Recorded information Block Start

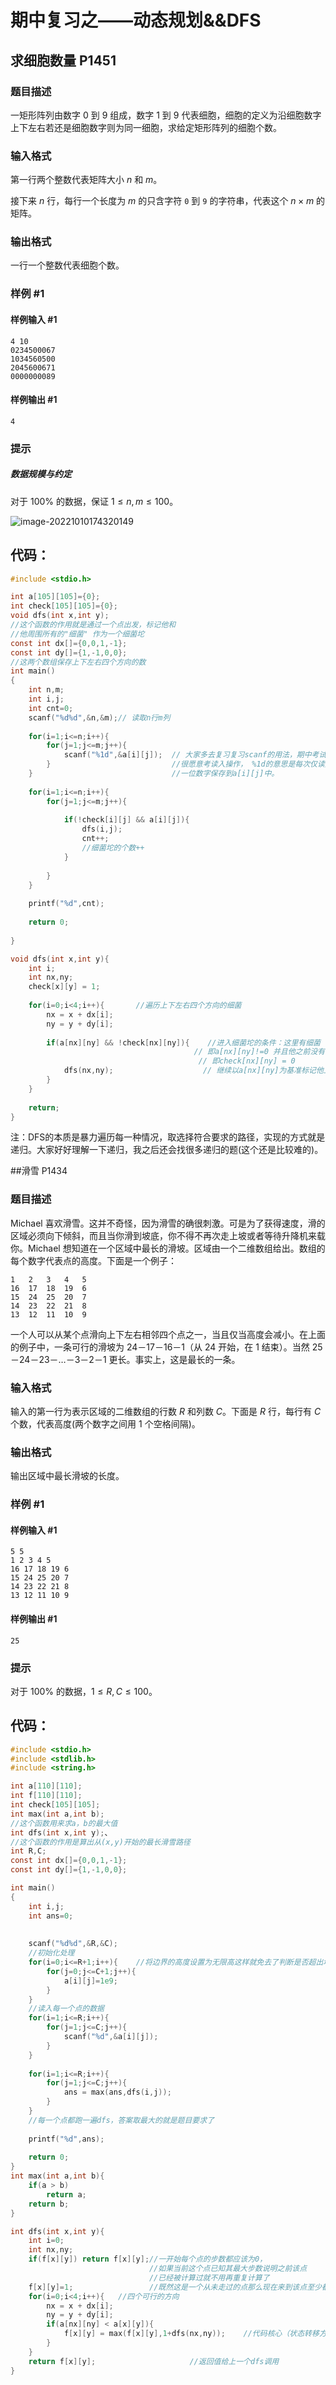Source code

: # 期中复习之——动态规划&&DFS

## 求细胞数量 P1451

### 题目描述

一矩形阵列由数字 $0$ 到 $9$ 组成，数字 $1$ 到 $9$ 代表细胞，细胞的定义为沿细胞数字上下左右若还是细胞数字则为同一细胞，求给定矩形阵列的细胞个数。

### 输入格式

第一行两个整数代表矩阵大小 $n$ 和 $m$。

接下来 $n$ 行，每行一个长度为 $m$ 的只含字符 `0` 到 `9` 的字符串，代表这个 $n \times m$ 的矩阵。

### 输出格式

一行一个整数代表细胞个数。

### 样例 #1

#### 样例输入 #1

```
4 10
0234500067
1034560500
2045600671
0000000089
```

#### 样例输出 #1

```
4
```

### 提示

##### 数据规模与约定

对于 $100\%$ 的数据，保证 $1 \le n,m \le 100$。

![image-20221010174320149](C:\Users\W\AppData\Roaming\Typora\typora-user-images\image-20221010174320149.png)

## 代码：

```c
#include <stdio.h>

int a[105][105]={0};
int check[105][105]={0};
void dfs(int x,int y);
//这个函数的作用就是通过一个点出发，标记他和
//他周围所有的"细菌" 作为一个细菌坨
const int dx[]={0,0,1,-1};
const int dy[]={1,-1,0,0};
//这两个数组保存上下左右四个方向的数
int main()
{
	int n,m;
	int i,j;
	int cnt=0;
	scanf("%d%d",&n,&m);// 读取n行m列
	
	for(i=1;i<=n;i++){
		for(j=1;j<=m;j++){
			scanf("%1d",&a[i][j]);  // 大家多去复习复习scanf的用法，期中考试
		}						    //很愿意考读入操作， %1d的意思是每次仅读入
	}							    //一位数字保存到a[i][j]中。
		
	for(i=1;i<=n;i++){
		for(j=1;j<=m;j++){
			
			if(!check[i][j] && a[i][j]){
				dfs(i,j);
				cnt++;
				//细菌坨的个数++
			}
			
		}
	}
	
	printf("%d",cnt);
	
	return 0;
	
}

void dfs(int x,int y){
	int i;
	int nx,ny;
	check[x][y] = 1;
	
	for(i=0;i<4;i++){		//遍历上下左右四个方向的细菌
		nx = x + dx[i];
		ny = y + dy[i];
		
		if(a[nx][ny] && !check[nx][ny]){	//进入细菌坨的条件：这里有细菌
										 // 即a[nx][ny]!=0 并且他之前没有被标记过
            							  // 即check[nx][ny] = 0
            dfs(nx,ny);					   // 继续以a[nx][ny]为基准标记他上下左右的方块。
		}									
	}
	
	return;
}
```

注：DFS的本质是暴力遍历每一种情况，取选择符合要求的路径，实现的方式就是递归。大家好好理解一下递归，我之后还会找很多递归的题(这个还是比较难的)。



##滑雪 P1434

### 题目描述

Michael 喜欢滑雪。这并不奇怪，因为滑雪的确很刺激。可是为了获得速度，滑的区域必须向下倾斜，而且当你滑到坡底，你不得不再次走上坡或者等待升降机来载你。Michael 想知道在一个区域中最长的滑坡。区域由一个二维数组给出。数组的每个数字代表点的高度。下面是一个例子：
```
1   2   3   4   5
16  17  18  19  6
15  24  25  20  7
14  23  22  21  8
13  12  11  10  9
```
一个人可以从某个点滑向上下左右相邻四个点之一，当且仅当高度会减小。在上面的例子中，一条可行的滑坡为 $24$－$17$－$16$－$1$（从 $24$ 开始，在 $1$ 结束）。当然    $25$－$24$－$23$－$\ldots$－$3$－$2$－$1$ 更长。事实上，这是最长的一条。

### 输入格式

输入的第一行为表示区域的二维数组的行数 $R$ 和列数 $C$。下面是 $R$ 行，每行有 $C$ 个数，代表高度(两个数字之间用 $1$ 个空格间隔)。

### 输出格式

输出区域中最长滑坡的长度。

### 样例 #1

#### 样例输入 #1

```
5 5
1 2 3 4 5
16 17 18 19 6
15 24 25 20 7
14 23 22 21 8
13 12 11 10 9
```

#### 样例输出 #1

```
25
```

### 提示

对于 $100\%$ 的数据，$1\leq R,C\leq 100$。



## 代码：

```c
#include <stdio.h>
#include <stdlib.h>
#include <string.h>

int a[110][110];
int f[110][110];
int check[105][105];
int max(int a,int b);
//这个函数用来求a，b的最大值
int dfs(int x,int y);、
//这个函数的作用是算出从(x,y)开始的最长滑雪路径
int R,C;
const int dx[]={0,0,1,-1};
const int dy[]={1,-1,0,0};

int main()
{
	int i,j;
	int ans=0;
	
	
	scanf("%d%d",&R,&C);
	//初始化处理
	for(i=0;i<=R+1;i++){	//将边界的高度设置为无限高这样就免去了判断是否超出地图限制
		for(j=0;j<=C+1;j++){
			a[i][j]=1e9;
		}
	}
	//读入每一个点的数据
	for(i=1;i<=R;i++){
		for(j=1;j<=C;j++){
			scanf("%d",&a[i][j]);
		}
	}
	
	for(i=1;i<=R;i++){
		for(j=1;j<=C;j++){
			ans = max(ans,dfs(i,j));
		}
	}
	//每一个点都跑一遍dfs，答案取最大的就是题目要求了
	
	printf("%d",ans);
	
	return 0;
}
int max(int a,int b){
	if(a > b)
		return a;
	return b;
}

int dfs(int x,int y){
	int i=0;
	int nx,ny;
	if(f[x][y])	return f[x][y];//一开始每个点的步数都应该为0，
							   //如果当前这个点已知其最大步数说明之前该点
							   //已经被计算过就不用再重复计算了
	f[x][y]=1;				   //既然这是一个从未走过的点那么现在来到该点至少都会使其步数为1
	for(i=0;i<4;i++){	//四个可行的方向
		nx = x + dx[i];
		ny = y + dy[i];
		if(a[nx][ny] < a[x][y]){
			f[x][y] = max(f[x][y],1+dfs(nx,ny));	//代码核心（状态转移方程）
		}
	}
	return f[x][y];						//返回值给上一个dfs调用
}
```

Recorded information Block End

# Brief
Look for the string "include" in the data above and return every line that has it.

# Output of the exercise
#include <stdio.h>
#include <stdio.h>
#include <stdlib.h>
#include <string.h>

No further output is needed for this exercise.